_YOUR OBJECTIVE_.
From the entries below, extract every line that includes the word "Monitoraggio".

===============

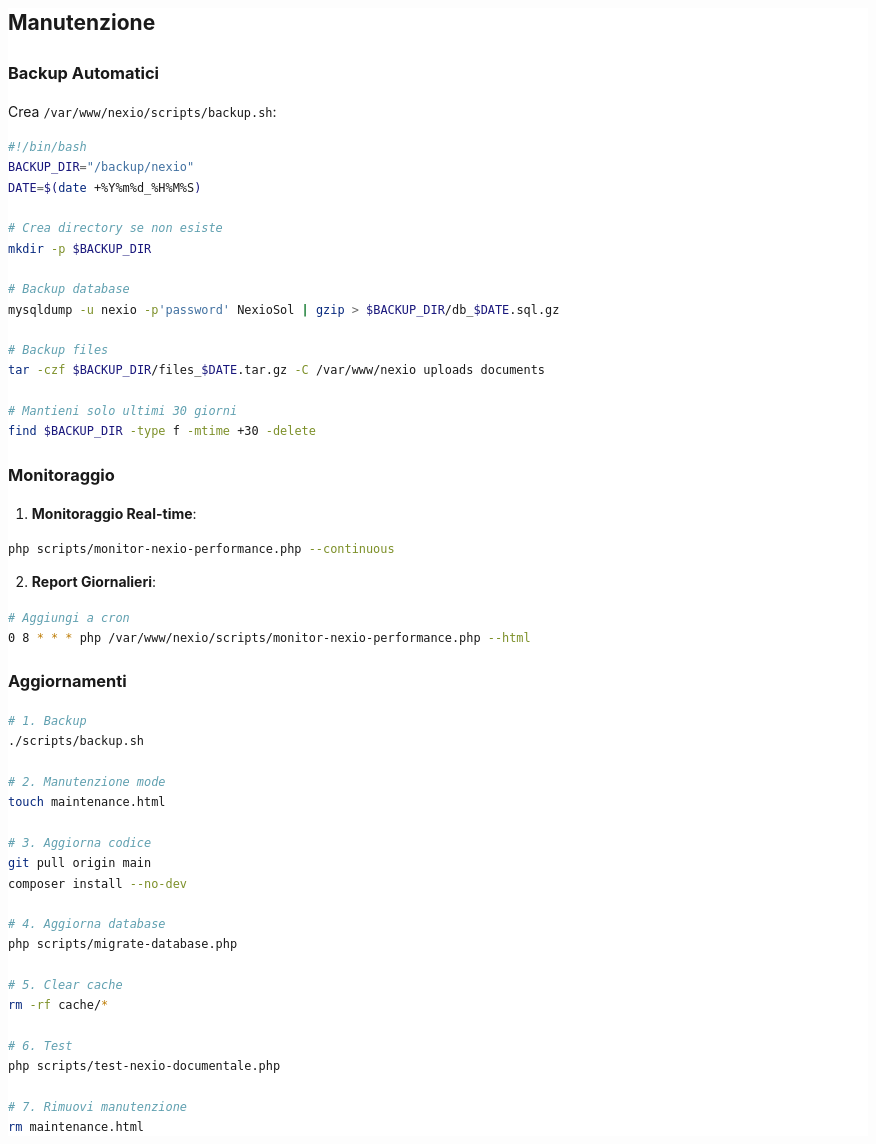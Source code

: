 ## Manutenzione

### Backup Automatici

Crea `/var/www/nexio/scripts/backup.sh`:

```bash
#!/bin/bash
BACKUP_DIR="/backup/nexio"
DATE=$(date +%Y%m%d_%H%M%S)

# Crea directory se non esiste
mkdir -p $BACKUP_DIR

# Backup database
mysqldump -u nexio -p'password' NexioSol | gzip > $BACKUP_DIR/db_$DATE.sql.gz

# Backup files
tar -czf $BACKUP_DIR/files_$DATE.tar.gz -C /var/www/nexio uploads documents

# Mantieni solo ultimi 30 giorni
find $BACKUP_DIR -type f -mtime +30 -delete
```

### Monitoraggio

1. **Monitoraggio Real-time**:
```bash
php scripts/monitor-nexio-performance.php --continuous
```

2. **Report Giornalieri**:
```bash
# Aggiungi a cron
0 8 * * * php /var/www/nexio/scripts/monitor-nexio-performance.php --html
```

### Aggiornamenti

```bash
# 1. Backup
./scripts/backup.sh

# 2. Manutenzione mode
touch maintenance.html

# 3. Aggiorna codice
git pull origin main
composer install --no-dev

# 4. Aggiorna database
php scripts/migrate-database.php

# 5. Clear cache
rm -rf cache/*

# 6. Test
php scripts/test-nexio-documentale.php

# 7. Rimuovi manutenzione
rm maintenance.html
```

===============

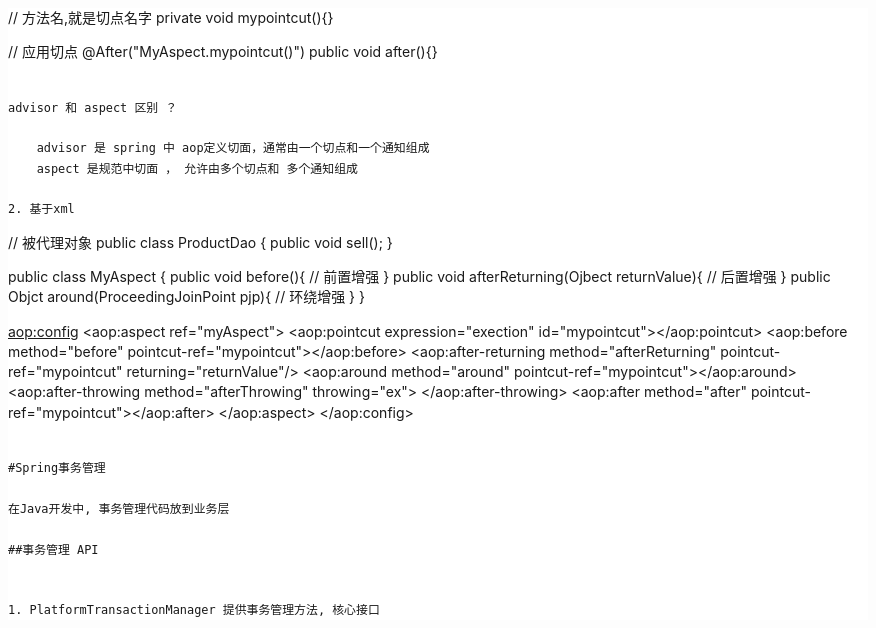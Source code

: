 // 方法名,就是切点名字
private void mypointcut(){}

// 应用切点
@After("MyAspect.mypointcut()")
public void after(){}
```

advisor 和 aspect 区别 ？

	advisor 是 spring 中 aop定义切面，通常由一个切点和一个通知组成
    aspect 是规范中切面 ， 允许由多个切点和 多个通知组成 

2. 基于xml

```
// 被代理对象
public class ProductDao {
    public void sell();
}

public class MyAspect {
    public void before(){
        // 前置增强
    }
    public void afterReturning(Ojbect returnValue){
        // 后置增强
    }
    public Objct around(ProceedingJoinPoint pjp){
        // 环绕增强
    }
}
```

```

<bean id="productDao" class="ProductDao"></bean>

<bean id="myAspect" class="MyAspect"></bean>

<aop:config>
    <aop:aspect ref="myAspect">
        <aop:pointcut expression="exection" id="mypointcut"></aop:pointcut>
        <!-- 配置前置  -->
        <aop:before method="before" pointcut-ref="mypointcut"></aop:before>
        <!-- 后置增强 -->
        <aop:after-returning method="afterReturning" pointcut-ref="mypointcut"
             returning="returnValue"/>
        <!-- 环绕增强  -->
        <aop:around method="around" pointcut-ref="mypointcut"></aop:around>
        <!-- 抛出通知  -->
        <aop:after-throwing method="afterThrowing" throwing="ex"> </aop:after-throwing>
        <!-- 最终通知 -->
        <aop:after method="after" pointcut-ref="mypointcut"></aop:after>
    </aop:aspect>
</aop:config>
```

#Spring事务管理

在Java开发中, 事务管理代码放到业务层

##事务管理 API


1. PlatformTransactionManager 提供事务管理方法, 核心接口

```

===============

_EXERCISE ANSWER_.
### Monitoraggio
1. **Monitoraggio Real-time**:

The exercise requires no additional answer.